- **WHAT IS REQUIRED**
Could you copy out all the lines in the material below where the word "barre" occurs?

- **GIVEN DATA**

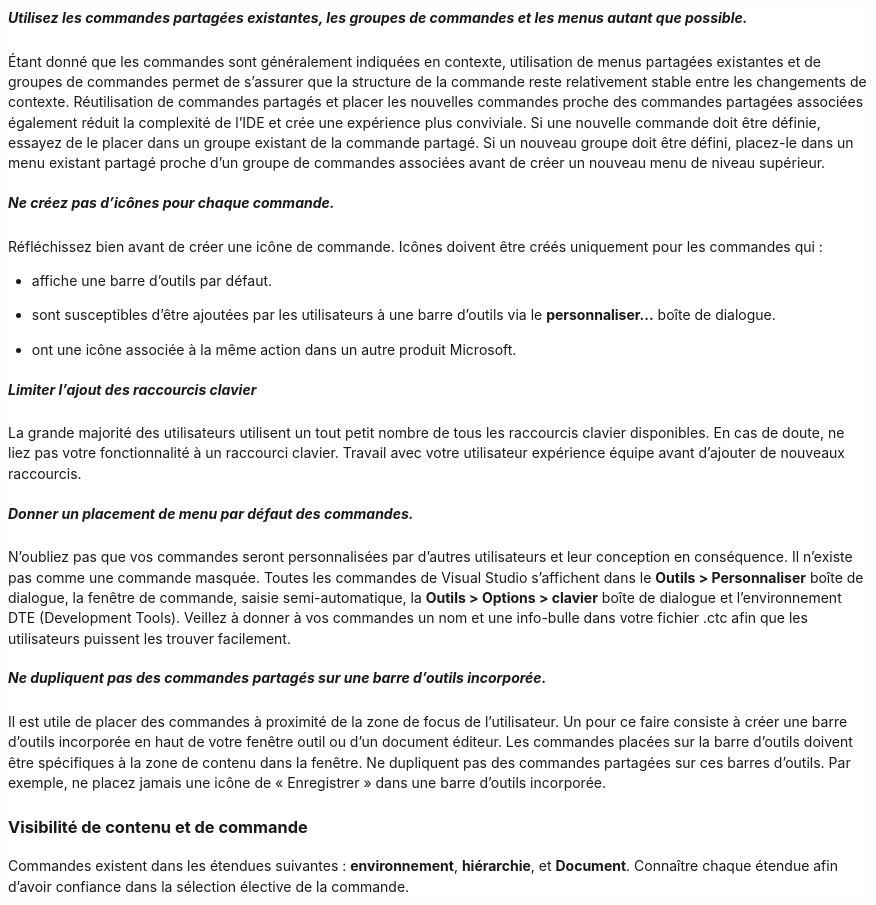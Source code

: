 ##### <a name="use-existing-shared-commands-command-groups-and-menus-whenever-possible"></a>Utilisez les commandes partagées existantes, les groupes de commandes et les menus autant que possible.  
 Étant donné que les commandes sont généralement indiquées en contexte, utilisation de menus partagées existantes et de groupes de commandes permet de s’assurer que la structure de la commande reste relativement stable entre les changements de contexte. Réutilisation de commandes partagés et placer les nouvelles commandes proche des commandes partagées associées également réduit la complexité de l’IDE et crée une expérience plus conviviale. Si une nouvelle commande doit être définie, essayez de le placer dans un groupe existant de la commande partagé. Si un nouveau groupe doit être défini, placez-le dans un menu existant partagé proche d’un groupe de commandes associées avant de créer un nouveau menu de niveau supérieur.  
  
##### <a name="do-not-create-icons-for-every-command"></a>Ne créez pas d’icônes pour chaque commande.  
 Réfléchissez bien avant de créer une icône de commande. Icônes doivent être créés uniquement pour les commandes qui :  
  
-   affiche une barre d’outils par défaut.  
  
-   sont susceptibles d’être ajoutées par les utilisateurs à une barre d’outils via le **personnaliser...**  boîte de dialogue.  
  
-   ont une icône associée à la même action dans un autre produit Microsoft.  
  
##### <a name="limit-the-addition-of-keyboard-shortcuts"></a>Limiter l’ajout des raccourcis clavier  
 La grande majorité des utilisateurs utilisent un tout petit nombre de tous les raccourcis clavier disponibles. En cas de doute, ne liez pas votre fonctionnalité à un raccourci clavier. Travail avec votre utilisateur expérience équipe avant d’ajouter de nouveaux raccourcis.  
  
##### <a name="give-commands-a-default-menu-placement"></a>Donner un placement de menu par défaut des commandes.  
 N’oubliez pas que vos commandes seront personnalisées par d’autres utilisateurs et leur conception en conséquence. Il n’existe pas comme une commande masquée. Toutes les commandes de Visual Studio s’affichent dans le **Outils > Personnaliser** boîte de dialogue, la fenêtre de commande, saisie semi-automatique, la **Outils > Options > clavier** boîte de dialogue et l’environnement DTE (Development Tools). Veillez à donner à vos commandes un nom et une info-bulle dans votre fichier .ctc afin que les utilisateurs puissent les trouver facilement.  
  
##### <a name="do-not-duplicate-shared-commands-on-an-embedded-toolbar"></a>Ne dupliquent pas des commandes partagés sur une barre d’outils incorporée.  
 Il est utile de placer des commandes à proximité de la zone de focus de l’utilisateur. Un pour ce faire consiste à créer une barre d’outils incorporée en haut de votre fenêtre outil ou d’un document éditeur. Les commandes placées sur la barre d’outils doivent être spécifiques à la zone de contenu dans la fenêtre. Ne dupliquent pas des commandes partagées sur ces barres d’outils. Par exemple, ne placez jamais une icône de « Enregistrer » dans une barre d’outils incorporée.  
  
### <a name="content-and-command-visibility"></a>Visibilité de contenu et de commande  
 Commandes existent dans les étendues suivantes : **environnement**, **hiérarchie**, et **Document**. Connaître chaque étendue afin d’avoir confiance dans la sélection élective de la commande.  
  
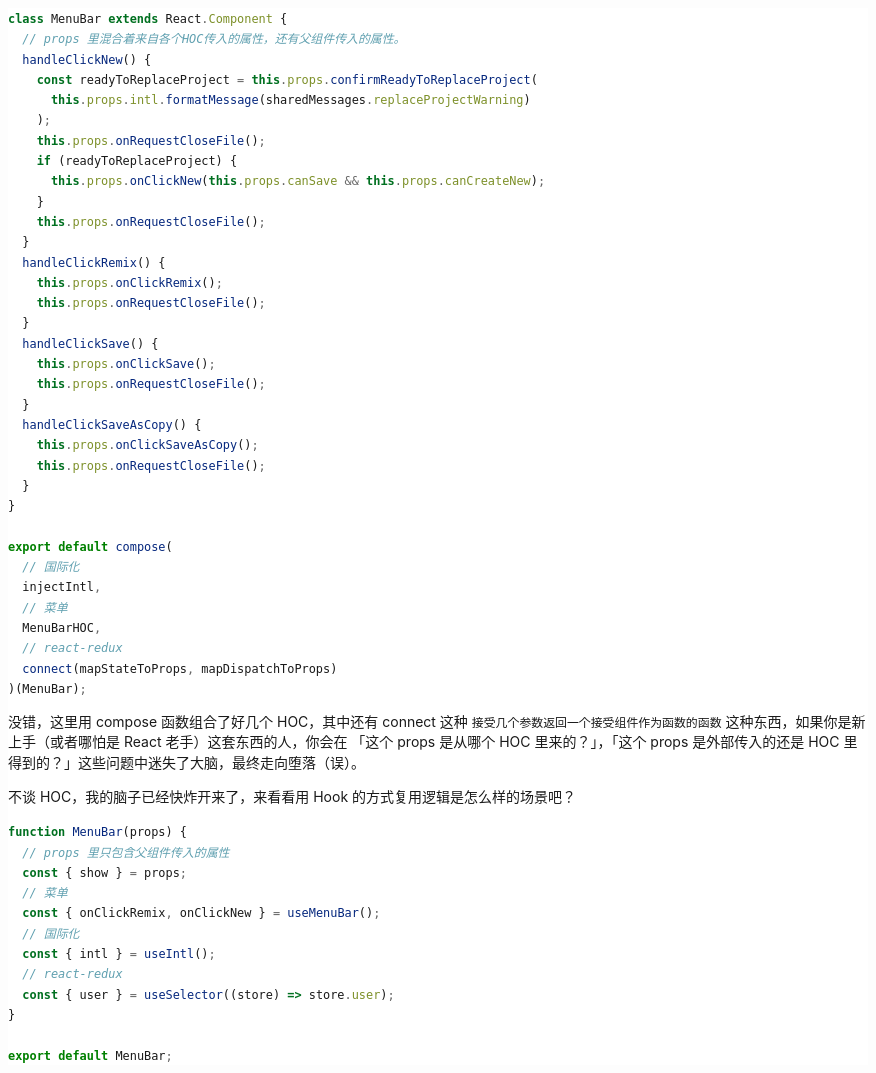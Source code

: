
 ```js
class MenuBar extends React.Component {
  // props 里混合着来自各个HOC传入的属性，还有父组件传入的属性。
  handleClickNew() {
    const readyToReplaceProject = this.props.confirmReadyToReplaceProject(
      this.props.intl.formatMessage(sharedMessages.replaceProjectWarning)
    );
    this.props.onRequestCloseFile();
    if (readyToReplaceProject) {
      this.props.onClickNew(this.props.canSave && this.props.canCreateNew);
    }
    this.props.onRequestCloseFile();
  }
  handleClickRemix() {
    this.props.onClickRemix();
    this.props.onRequestCloseFile();
  }
  handleClickSave() {
    this.props.onClickSave();
    this.props.onRequestCloseFile();
  }
  handleClickSaveAsCopy() {
    this.props.onClickSaveAsCopy();
    this.props.onRequestCloseFile();
  }
}

export default compose(
  // 国际化
  injectIntl,
  // 菜单
  MenuBarHOC,
  // react-redux
  connect(mapStateToProps, mapDispatchToProps)
)(MenuBar);
```

没错，这里用 compose 函数组合了好几个 HOC，其中还有 connect 这种 `接受几个参数返回一个接受组件作为函数的函数` 这种东西，如果你是新上手（或者哪怕是 React 老手）这套东西的人，你会在 「这个 props 是从哪个 HOC 里来的？」，「这个 props 是外部传入的还是 HOC 里得到的？」这些问题中迷失了大脑，最终走向堕落（误）。

不谈 HOC，我的脑子已经快炸开来了，来看看用 Hook 的方式复用逻辑是怎么样的场景吧？

```js
function MenuBar(props) {
  // props 里只包含父组件传入的属性
  const { show } = props;
  // 菜单
  const { onClickRemix, onClickNew } = useMenuBar();
  // 国际化
  const { intl } = useIntl();
  // react-redux
  const { user } = useSelector((store) => store.user);
}

export default MenuBar;
```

- **ANSWER BOX**
-   affiche une barre d’outils par défaut.  
-   sont susceptibles d’être ajoutées par les utilisateurs à une barre d’outils via le **personnaliser...**  boîte de dialogue.  
##### <a name="do-not-duplicate-shared-commands-on-an-embedded-toolbar"></a>Ne dupliquent pas des commandes partagés sur une barre d’outils incorporée.  
 Il est utile de placer des commandes à proximité de la zone de focus de l’utilisateur. Un pour ce faire consiste à créer une barre d’outils incorporée en haut de votre fenêtre outil ou d’un document éditeur. Les commandes placées sur la barre d’outils doivent être spécifiques à la zone de contenu dans la fenêtre. Ne dupliquent pas des commandes partagées sur ces barres d’outils. Par exemple, ne placez jamais une icône de « Enregistrer » dans une barre d’outils incorporée.  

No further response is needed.